Ребята долго смотрели ему вслед. Потом Павлик встрепенулся:

– Гудит. Слышишь?.. Пора!..

Над степью широко раскатывался заводской гудок.

Павлик побежал вниз, в поселок.

Алеша медленно пошел на вокзал. Через час на площадке товарного поезда он уже ехал домой, в город.

 

 

ДЕВЯТАЯ ГЛАВА

 

Ах, томик понятий!

Ах, старый наган!

В. Саянов

 

1

 

Комсомолец с залихватским чубом, в кепке, огромной и пятнистой, как глобус, в зеленой австрийской шинели, туго перепоясанной матросским фартовым ремнем, – ты улыбаешься мне со стены, с желтой, выцветшей фотографии, у которой косо оборван угол. Я недоумеваю: зачем ты всегда фотографируешься с наганом в руке? Спрячь наган в кобуру, – я твой друг. Пришей хлястик. Я люблю тебя.

Екатеринославский слесарек в замасленном отцовском «блине», парень с голубыми бугорками на ладонях, ты однажды аккуратно вымыл мылом с опилками руки и пошел на собрание молодежи. Там записывали на фронт, и ты стал фронтовиком раньше, чем комсомольцем.

Одесский парень, ученик часовых дел мастера, ты затеял как‑то идейный спор с хозяином. Он сказал плохое слово о большевиках, и ты побил стекла в его лавчонке. Самый большой будильник ты растоптал ногами и пошел бунтовать Молдаванку. Во главе босоногой орды ты пришел стучаться в двери эвакуирующегося комсомола. С ним ты прошел сквозь огонь и воду.

Голубоглазый хлопец в вышитой васильками сорочке, ты пришел, разиня рот, с хутора в Киев искать такую семинарию, где б всем наукам обучили враз. Ты искал ее, окликая прохожих. Мешок с паляницей, с куском сала и «Кобзарем» Тараса болтался у тебя за спиной. Ой, в хорошую семинарию ты попал, хлопче! Тебе дали шинель, винтарь и папаху. Выцвели на сорочке васильки. Твоего друга убили под Трипольем. На хутор ты писал редко.

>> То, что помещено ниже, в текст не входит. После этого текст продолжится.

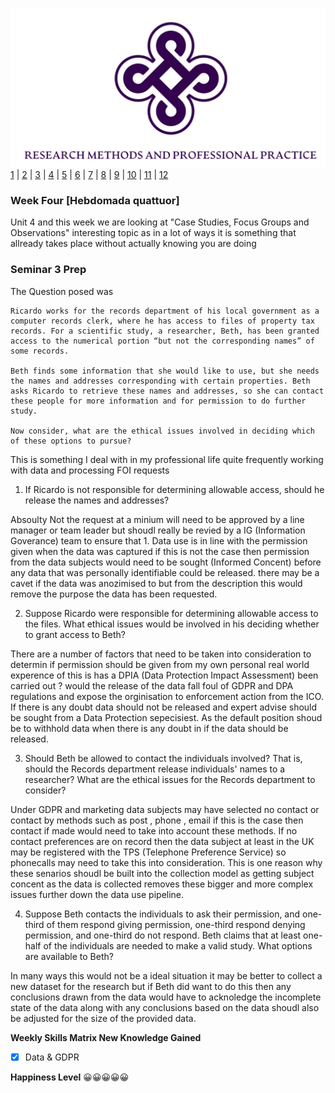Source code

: ![Logo](Images/Logo.png)
[1](/MyPortfolio/RMPP/Unit01.html) | [2](/MyPortfolio/RMPP/Unit02.html) | [3](/MyPortfolio/RMPP/Unit03.html) | [4](/MyPortfolio/RMPP/Unit04.html) | [5](/MyPortfolio/RMPP/Unit05.html) | [6](/MyPortfolio/RMPP/Unit06.html) | [7](/MyPortfolio/RMPP/Unit07.html) | [8](/MyPortfolio/RMPP/Unit08.html) | [9](/MyPortfolio/RMPP/Unit09.html) | [10](/MyPortfolio/RMPP/Unit10.html) | [11](/MyPortfolio/RMPP/Unit11.html) | [12](/MyPortfolio/RMPP/Unit12.html)

### Week Four [Hebdomada quattuor]

Unit 4 and this week we are looking at "Case Studies, Focus Groups and Observations" interesting topic as in a lot of ways it is something that allready takes place without actually knowing you are doing

### Seminar 3 Prep

The Question posed was 

```
Ricardo works for the records department of his local government as a computer records clerk, where he has access to files of property tax records. For a scientific study, a researcher, Beth, has been granted access to the numerical portion “but not the corresponding names” of some records.

Beth finds some information that she would like to use, but she needs the names and addresses corresponding with certain properties. Beth asks Ricardo to retrieve these names and addresses, so she can contact these people for more information and for permission to do further study.

Now consider, what are the ethical issues involved in deciding which of these options to pursue?
```

This is something I deal with in my professional life quite frequently working with data and processing FOI requests 

1. If Ricardo is not responsible for determining allowable access, should he release the names and addresses?

Absoulty Not the request at a minium will need to be approved by a line manager or team leader but shoudl really be revied by a IG (Information Goverance) team to ensure that 1. Data use is in line with the permission given when the data was captured if this is not the case then permission from the data subjects would need to be sought (Informed Concent) before any data that was personally identifiable could be released. there may be a cavet if the data was anozimised to but from the description this would remove the purpose the data has been requested.


2. Suppose Ricardo were responsible for determining allowable access to the files. What ethical issues would be involved in his deciding whether to grant access to Beth?

There are a number of factors that need to be taken into consideration to determin if permission should be given from my own personal real world experence of this is has a DPIA (Data Protection Impact Assessment) been carried out ? would the release of the data fall foul of GDPR and DPA regulations and expose the orginisation to enforcement action from the ICO. If there is any doubt data should not be released and expert advise should be sought from a Data Protection sepecisiest. As the default position shoud be to withhold data when there is any doubt in if the data should be released.

3. Should Beth be allowed to contact the individuals involved? That is, should the Records department release individuals' names to a researcher? What are the ethical issues for the Records department to consider?

Under GDPR and marketing data subjects may have selected no contact or contact by methods such as post , phone , email if this is the case then contact if made would need to take into account these methods. If no contact preferences are on record then the data subject at least in the UK may be registered with the TPS (Telephone Preference Service) so phonecalls may need to take this into consideration. This is one reason why these senarios shoudl be built into the collection model as getting subject concent as the data is collected removes these bigger and more complex issues further down the data use pipeline.

4. Suppose Beth contacts the individuals to ask their permission, and one-third of them respond giving permission, one-third respond denying permission, and one-third do not respond. Beth claims that at least one-half of the individuals are needed to make a valid study. What options are available to Beth?

In many ways this would not be a ideal situation it may be better to collect a new dataset for the research but if Beth did want to do this then any conclusions drawn from the data would have to acknoledge the incomplete state of the data along with any conclusions based on the data shoudl also be adjusted for the size of the provided data.

**Weekly Skills Matrix New Knowledge Gained**

- [x] Data & GDPR


**Happiness Level**
😀😀😀😀😀
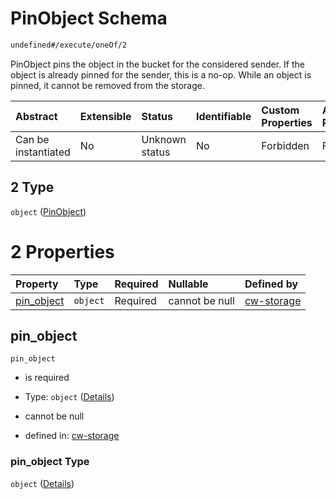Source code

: # PinObject Schema

```txt
undefined#/execute/oneOf/2
```

PinObject pins the object in the bucket for the considered sender. If the object is already pinned for the sender, this is a no-op. While an object is pinned, it cannot be removed from the storage.

| Abstract            | Extensible | Status         | Identifiable | Custom Properties | Additional Properties | Access Restrictions | Defined In                                                         |
| :------------------ | :--------- | :------------- | :----------- | :---------------- | :-------------------- | :------------------ | :----------------------------------------------------------------- |
| Can be instantiated | No         | Unknown status | No           | Forbidden         | Forbidden             | none                | [cw-storage.json\*](schema/cw-storage.json "open original schema") |

## 2 Type

`object` ([PinObject](cw-storage-executemsg-oneof-pinobject.md))

# 2 Properties

| Property                   | Type     | Required | Nullable       | Defined by                                                                                                                      |
| :------------------------- | :------- | :------- | :------------- | :------------------------------------------------------------------------------------------------------------------------------ |
| [pin\_object](#pin_object) | `object` | Required | cannot be null | [cw-storage](cw-storage-executemsg-oneof-pinobject-properties-pin_object.md "undefined#/execute/oneOf/2/properties/pin_object") |

## pin\_object



`pin_object`

*   is required

*   Type: `object` ([Details](cw-storage-executemsg-oneof-pinobject-properties-pin_object.md))

*   cannot be null

*   defined in: [cw-storage](cw-storage-executemsg-oneof-pinobject-properties-pin_object.md "undefined#/execute/oneOf/2/properties/pin_object")

### pin\_object Type

`object` ([Details](cw-storage-executemsg-oneof-pinobject-properties-pin_object.md))

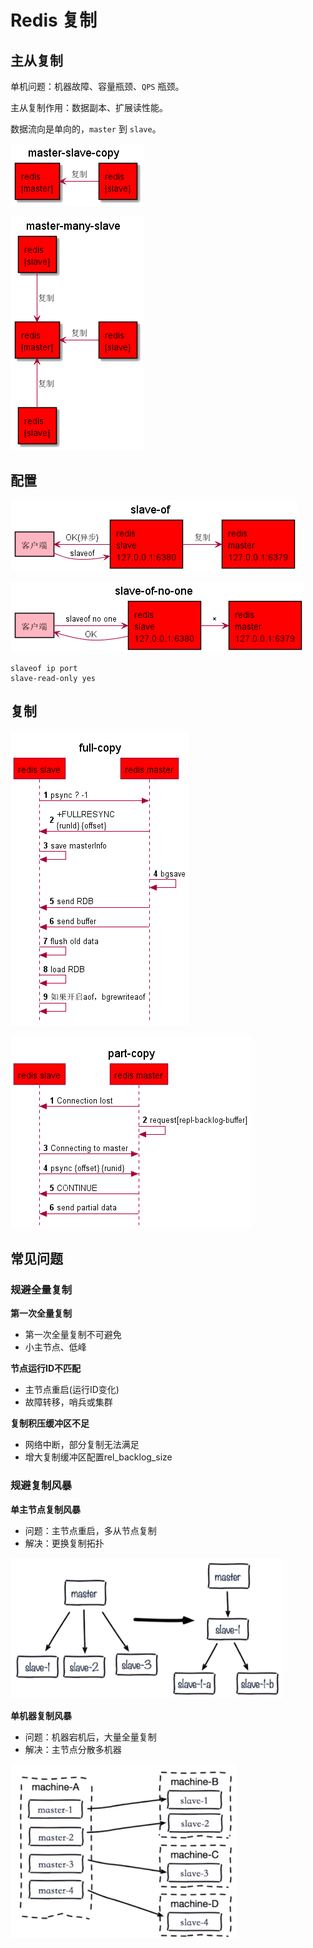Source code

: # Redis 复制

## 主从复制

单机问题：机器故障、容量瓶颈、`QPS` 瓶颈。

主从复制作用：数据副本、扩展读性能。

数据流向是单向的，`master` 到 `slave`。

![主从复制](assets/master-slave-copy.png)

![一主多从](assets/master-many-slave.png)

## 配置

![slaveof](assets/slave-of.png)

![slaveof-no-one](assets/slave-of-no-one.png)

```text
slaveof ip port
slave-read-only yes
```

## 复制

![全量复制](assets/full-copy.png)

![部分复制](assets/part-copy.png)

## 常见问题

### 规避全量复制

**第一次全量复制**

- 第一次全量复制不可避免
- 小主节点、低峰

**节点运行ID不匹配**

- 主节点重启(运行ID变化)
- 故障转移，哨兵或集群

**复制积压缓冲区不足**

- 网络中断，部分复制无法满足
- 增大复制缓冲区配置rel_backlog_size

### 规避复制风暴

**单主节点复制风暴**

- 问题：主节点重启，多从节点复制
- 解决：更换复制拓扑

![复制风暴](assets/7-8.png)

**单机器复制风暴**

- 问题：机器宕机后，大量全量复制
- 解决：主节点分散多机器

![复制风暴](assets/7-9.png)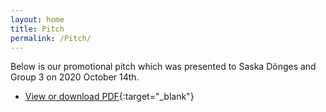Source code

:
 ```yaml
---
layout: home
title: Pitch
permalink: /Pitch/
---
```


Below is our promotional pitch which was presented to Saska Dönges and Group 3 on 2020 October 14th.
- [View or download PDF](../assets/In_Search_of_the_Real_Fake_News.pdf){:target="_blank"}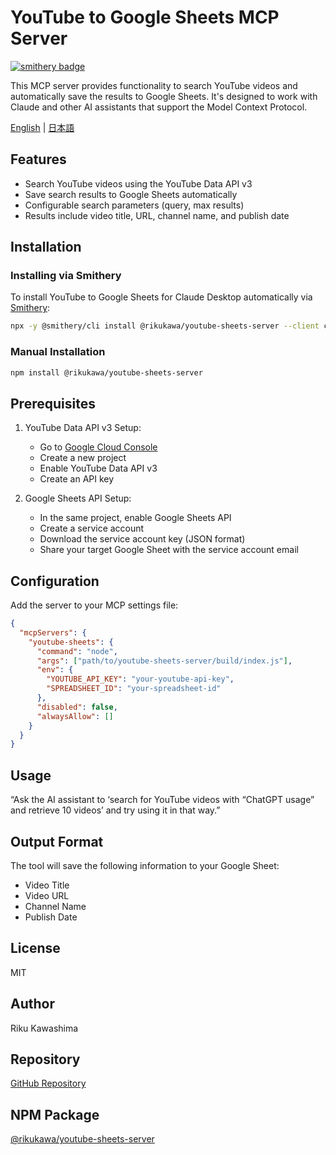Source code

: # YouTube to Google Sheets MCP Server

[![smithery badge](https://smithery.ai/badge/@rikukawa/youtube-sheets-server)](https://smithery.ai/server/@rikukawa/youtube-sheets-server)

This MCP server provides functionality to search YouTube videos and automatically save the results to Google Sheets. It's designed to work with Claude and other AI assistants that support the Model Context Protocol.

[English](README.md) | [日本語](README.ja.md)

## Features

- Search YouTube videos using the YouTube Data API v3
- Save search results to Google Sheets automatically
- Configurable search parameters (query, max results)
- Results include video title, URL, channel name, and publish date

## Installation

### Installing via Smithery

To install YouTube to Google Sheets for Claude Desktop automatically via [Smithery](https://smithery.ai/server/@rikukawa/youtube-sheets-server):

```bash
npx -y @smithery/cli install @rikukawa/youtube-sheets-server --client claude
```

### Manual Installation
```bash
npm install @rikukawa/youtube-sheets-server
```

## Prerequisites

1. YouTube Data API v3 Setup:
   - Go to [Google Cloud Console](https://console.cloud.google.com/)
   - Create a new project
   - Enable YouTube Data API v3
   - Create an API key

2. Google Sheets API Setup:
   - In the same project, enable Google Sheets API
   - Create a service account
   - Download the service account key (JSON format)
   - Share your target Google Sheet with the service account email

## Configuration

Add the server to your MCP settings file:

```json
{
  "mcpServers": {
    "youtube-sheets": {
      "command": "node",
      "args": ["path/to/youtube-sheets-server/build/index.js"],
      "env": {
        "YOUTUBE_API_KEY": "your-youtube-api-key",
        "SPREADSHEET_ID": "your-spreadsheet-id"
      },
      "disabled": false,
      "alwaysAllow": []
    }
  }
}
```

## Usage

“Ask the AI assistant to ‘search for YouTube videos with “ChatGPT usage” and retrieve 10 videos’ and try using it in that way.”

## Output Format

The tool will save the following information to your Google Sheet:
- Video Title
- Video URL
- Channel Name
- Publish Date

## License

MIT

## Author

Riku Kawashima

## Repository

[GitHub Repository](https://github.com/Rickyyy1116/mcp-youtube-sheets)

## NPM Package

[@rikukawa/youtube-sheets-server](https://www.npmjs.com/package/@rikukawa/youtube-sheets-server)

Земляк, кадиевец, курносый лампонос в рваной шахтерке, у тебя под глазами только‑только появилась неистребимая кромка угольной пыли, тебя только‑только перевели в тормозные, когда на шахту вдруг надвинулись деникинцы. Твой отец кликнул тебя, и вдвоем вы пошли разбирать винтовки из шершавого ящика. Ты выбрал себе полегче. Ты прозвал ее Машкой, – так звали гнедую лошадь твоего коногона. Вдвоем с отцом вы попали в железный полк шахтеров Донбасса. Отец стал большевиком, ты – комсомольцем. Под Барвенковом отца убили. Он упал, что‑то крича тебе. Ты не расслышал что.

Такими‑то разными дорожками вы пришли в комсомол, чубатые парни.

Вот глядишь ты на меня со стены, с желтой фотографии, у которой косо оборван угол. Чуб упал тебе на лоб, кепка сбилась набекрень, рот разинут.

У тебя была зычная глотка. Ты ничего не умел делать тихо. Когда ты ел – было слышно, как трещит за ушами. Есть ты умел. Впрочем, голодать – тоже.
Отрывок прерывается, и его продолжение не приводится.